Getting ESP8266 to work with Hall Effect sensor


My home irrigation system consists of a system of 12 water circuits, each of which is controlled by a solenoid operated valve. The valves, in turn are controlled by an electrical controller/timer which is programmed to run the system at night. Most of the water distribution points are drippers.

A problem occurs when occasionally some dirt will lodge in the seat of one of the valves, causing the valve to leak water (under pressure) until detection and correction. It can be several days before the problem can be detected.


My solution was to install a water flow sensor in the main water line and to check the system flow rate each morning when there should be no water flowing through the system. I initially connected the sensor to a small OLED display to ensure its operation. The problem was that the display had to be located in an inaccessible part of my garage. So I modified the system to transmit the data to a web site via my WiFi network. For this I used an ESP8266-01S microprocessor directly rather than my Arduino Uno. Voltage supplied to the ESP8266 is 3.3v. This worked well until I encountered the following problem.

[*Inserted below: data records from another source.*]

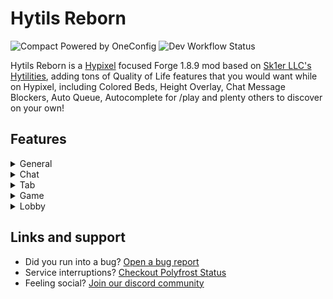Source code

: # Hytils Reborn
![Compact Powered by OneConfig](https://polyfrost.org/img/compact_vector.svg)
![Dev Workflow Status](https://img.shields.io/github/v/release/Polyfrost/Hytils-Reborn.svg?style=for-the-badge&color=1452cc&label=release)

Hytils Reborn is a [Hypixel](https://hypixel.net) focused Forge 1.8.9 mod based on [Sk1er LLC's Hytilities](https://github.com/Sk1erLLC/Hytilities), adding tons of Quality of Life features that
you would want while on Hypixel, including Colored Beds, Height Overlay, Chat Message Blockers, Auto Queue, Autocomplete for /play and plenty others to discover on your own!
## Features
<details>
 <summary>General</summary>

### General
- **Auto Start** - Join Hypixel immediately once the client has loaded to the main menu.
- **Auto Queue** - Automatically queues for another game once you win or die. (This will require you to interact with the game in a way to prevent abuse)
- **Auto-Complete Play Commands** - Allows tab completion of /play commands.
- **Limbo Play Helper** - When a /play command is run in Limbo, this runs /l first and then the command.
- **Automatically Check GEXP** - Automatically check your GEXP after you win a Hypixel game.
- **Automatically Check Winstreak** - Automatically check your winstreak after you win a Hypixel game.
- **Notify Mining Fatigue** - Send a notification when you get mining fatigue.
- **Disable Mining Fatigue Notification in SkyBlock** - Disable the mining fatigue notification in SkyBlock.
</details>
<details>
  <summary>Chat</summary>

### Chat
- **Auto GL** - Send a message 5 seconds before a Hypixel game starts.
- **Anti GL** - Remove all GL messages from chat.
- **Auto Friend** - Automatically accept friend requests.
- **Auto Chat Report Confirm** - Automatically confirms chat reports.
- **Auto Party Warp Confirm** - Automatically confirms party warps.
- **Auto Reply When AFK** - Automatically sends a reply to anyone who PMs you when you are AFK in Limbo.
- **Game Status Restyle** - Replace common game status messages with a new style.
- **Player Count Before Player Name** - Put the player count before the player name in game join/leave messages.
- **Player Count on Player Leave** - Include the player count when players leave.
- **Player Count Padding** - Place zeros at the beginning of the player count to align with the max player count.
- **Trim Line Separators** - Prevent separators from overflowing onto the next chat line.
- **Clean Line Separators** - Change all line separator to become smoother.
- **White Chat** - Make nons' chat messages appear as the normal chat message color.
- **White Private Messages** - Make private messages appear as the normal chat message color.
- **Colored Friend/Guild Statuses** - Colors the join/leave status of friends and guild members.
- **Cleaner Start Counter** - Compacts counting announcements.
- **Short Channel Names** - Abbreviate chat channel names.
- **Party Chat Swapper** - Automatically change to and out of a party channel when joining/leaving a party.
- **Swap Chatting Tab With Chat Swapper** - Automatically switch your [Chatting](https://github.com/Polyfrost/Chatting) chat tab when chat swapper swaps your chat channel.
- **Remove All Chat Message** - Hide the "You are now in the ALL channel" message when auto-switching.
- **Notify When Kicked From Game** - Notify in party chat when you are kicked from the game due to a connection issue.
- **Guild Welcome Message** - Send a friendly welcome message when a player joins your guild.
- **Broadcast Achievements** - Announce in Guild chat when you get an achievement.
- **Broadcast Levelup** - Announce in Guild chat when you level up.
- **Thank Watchdog** - Compliment Watchdog when someone is banned, or a Watchdog announcement is sent.
- **Shout Cooldown** - Show the amount of time remaining until /shout can be reused.
- **Non Speech Cooldown** - Show the amount of time remaining until you can speak if you are a non.
- **Hide Locraw Messages** - Hide locraw messages in chat.
- **Remove Lobby Statuses** - Remove lobby join messages from chat.
- **Remove Ticket Machine Rewards** - Remove ticket machine messages from chat and only show your own.
- **Remove Soul Well Announcements** - Remove soul well announcements from chat.
- **Remove Game Announcements** - Remove game announcements from chat.
- **Remove Hype Limit Reminder** - Remove Hype limit reminders from chat.
- **Player AdBlocker** - Remove spam messages from players, usually advertising something or begging for ranks.
- **Remove BedWars Advertisements** - Remove player messages asking to join BedWars parties.
- **Remove Friend/Guild Statuses** - Remove join/quit messages from friend/guild members.
- **Remove Guild MOTD** - Remove the guild Message Of The Day.
- **Remove Chat Emojis** - Remove MVP++ chat emojis.
- **Remove Server Connected Messages** - Remove messages informing you of the lobby name you've just joined, or what lobby you're being sent to.
- **Remove Game Tips Messages** - Remove messages informing you of how to play the game you're currently in.
- **Remove Auto Activated Quest Messages** - Remove automatically activated quest messages.
- **Remove Stats Messages** - Remove messages informing you if you want to view your stats after a game.
- **Remove Curse of Spam Messages** - Hides the constant spam of Kali's curse of spam.
- **Remove Bridge Self Goal Death Messages** - Hides the death message when you jump into your own goal in Bridge.
- **Remove Duels No Stats Change Messages** - Hides the message explaining that your stats did not change for dueling through /duel or within in a party.
- **Remove Block Trail Disabled Messages** - Hides the message explaining that your duel's block trail cosmetic was disabled in specific gamemodes.
- **Remove SkyBlock Welcome Messages** - Removes "Welcome to Hypixel SkyBlock!" messages from chat.
- **Remove Gift Message** - Removes "They have gifted x so far!" messages from chat.
- **Remove Seasonal Simulator Collection Messages** - Removes personal and global collected messages from chat for the Easter, Christmas, and Halloween variants.
- **Remove Earned Coins and Experience Messages** - Removes the earned coins and experience messages from chat.
- **Remove Replay Messages** - Removes replay messages from chat.
- **Remove Tip Messages** - Removes tip messages from chat.
- **Remove Online Status Messages** - Removes the online status messages from chat.
- **Remove Main Lobby Fishing Announcements** - Removes Main Lobby Fishing announcements from chat when a player catches a special fish.
- **Remove Hot Potato Messages** - Removes Hot Potato messages from chat.
- **Remove Discord Safety Warning Messages** - Removes "Please be mindful of Discord links in chat as they may pose a security risk".
- **AutoWB** - Says configurable message to your friends/guild when they join.
</details>
<details>
  <summary>Tab</summary>

### Tab
- **Highlight Friends In Tab** - Add a star to the names of your Hypixel friends in tab.
- **Highlight Self In Tab** - Add a star to your name in tab.
- **Hide NPCs In Tab** - Prevent NPCs from showing up in tab.
- **Don't Hide Important NPCs** - Keeps NPCs in tab in gamemodes like SkyBlock and Replay.
- **Hide Guild Tags in Tab** - Prevent Guild tags from showing up in tab.
- **Hide Player Ranks in Tab** - Prevent player ranks from showing up in tab.
- **Hide Ping in Tab** - Prevent ping from showing up in tab while playing games, since the value is misleading. Ping will remain visible in lobbies.
- **Cleaner Tab in SkyBlock** - Doesn't render player heads or ping for tab entries that aren't players in SkyBlock.
- **Hide Advertisements in Tab** - Prevent Hypixel's advertisements from showing up in tab.
</details>
<details>
  <summary>Game</summary>

### Game
- **Hide HUD Elements** - Hide HUD elements such as health, hunger, and armor bars where they are the same.
- **Hide Advertisements in Bossbars** - Hide bossbars that advertise Hypixel.
- **Hardcore Hearts** - When your bed is broken/wither is killed in Bedwars/MiniWalls, set the heart style to Hardcore.
- **Hide Game Starting Titles** - Hide titles such as the countdown when a game is about to begin and gamemode names.
- **Hide Game Ending Titles** - Hide titles that signify when the game has ended.
- **Hide Game Ending Countdown Titles** - Hide titles that signify the time left in a game.
- **Hide Armor** - Hide armor in games where armor is always the same.
- **Hide Useless Game Nametags** - Hides unnecessary nametags such as those that say "RIGHT CLICK" or "CLICK" in SkyBlock, BedWars, SkyWars, and Duels, as well as other useless ones.
- **Notify When Blocks Run Out** - Pings you via a sound when your blocks are running out.
- **Middle Waypoint Beacon in MiniWalls** - Adds a beacon at (0,0) when your MiniWither is dead in MiniWalls.
- **Hide Arcade Cosmetics** - Hide Arcade Cosmetics in Hypixel.
- **Colored Beds** - Make beds a different color depending on the team they are on.
- **Height Overlay** - Make blocks that are in the Hypixel height limit a different color.
- **Hide Actionbar in Dropper** - Hide the Actionbar in Dropper.
- **Mute Hurt Sounds in Dropper** - Mute the sounds of other players failing in Dropper.
- **Lower Render Distance in Sumo** - Lowers render distance to your desired value in Sumo Duels.
- **Hide Duels Cosmetics** - Hide Duels Cosmetics in Hypixel.
- **Mute Housing Music** - Prevent the Housing songs from being heard.
- **Hide Actionbar in Housing** - Hide the Actionbar in Housing.
- **Pit Lag Reducer** - Hide entities at spawn while you are in the PVP area.
- **Remove Non-NPCs in SkyBlock** - Remove entities that are not NPCs in SkyBlock.
- **Highlight Opened Chests** - Highlight chests that have been opened.
- **UHC Overlay** - Increase the size of dropped apples, golden apples, golden ingots, and player heads in UHC Champions and Speed UHC.
- **UHC Middle Waypoint** - Adds a waypoint to signify (0,0).
</details>
<details>
  <summary>Lobby</summary>

### Lobby
- **Hide Lobby NPCs** - Hide NPCs in the lobby.
- **Hide Useless Lobby Nametags** - Hides unnecessary nametags such as those that say "RIGHT CLICK" or "CLICK TO PLAY" in a lobby, as well as other useless ones.
- **Hide Lobby Bossbars** - Hide the bossbar in the lobby.
- **Silent Lobby** - Prevent all sounds from playing when you are in a lobby.
- **Remove Limbo AFK Title** - Remove the AFK title when you get sent to limbo for being AFK.
- **Limbo Limiter** - While in Limbo, limit your framerate to reduce the load of the game on your computer.
- **Limbo PM Ding** - While in Limbo, play the ding sound if you get a PM. Currently, Hypixel's option does not work in Limbo.
</details>

## Links and support
* Did you run into a bug? [Open a bug report](https://polyfrost.cc/discord)
* Service interruptions? [Checkout Polyfrost Status](https://status.polyfrost.cc/)
* Feeling social? [Join our discord community](https://polyfrost.cc/discord)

The water flow sensor is a Hall Effect type sensor. When water flows through the pipe a series of electrical pulses in the form of a square wave is transmitted. The frequency of these pulses is a direct function of the flow rate of the water. The operational power to the sensor is 5 volts. When water is flowing, the voltage in the data line is HIGH at 2.5 volts. When no water is flowing the data lead voltage should be zero.

My sketch uses the “pulsein” function to interpret the data. The “pulsein” function waits for the signal to rise to HIGH, then measures the duration of the HIGH portion of the pulse and returns that value. If the signal does not go HIGH after a certain period of time (as in zero flow), “pulsein” returns a value of zero. And all should be cool.


While water is flowing through the sensor, the data line voltage is about 2.5 volts as stated above. But when the water flow ceases, the voltage does not always drop to zero; instead it sometimes goes to a high of 4.9 volts. This apparently posed no problem for the Uno/OLED setup, but the high voltage caused my ESP8266 to “go ape”.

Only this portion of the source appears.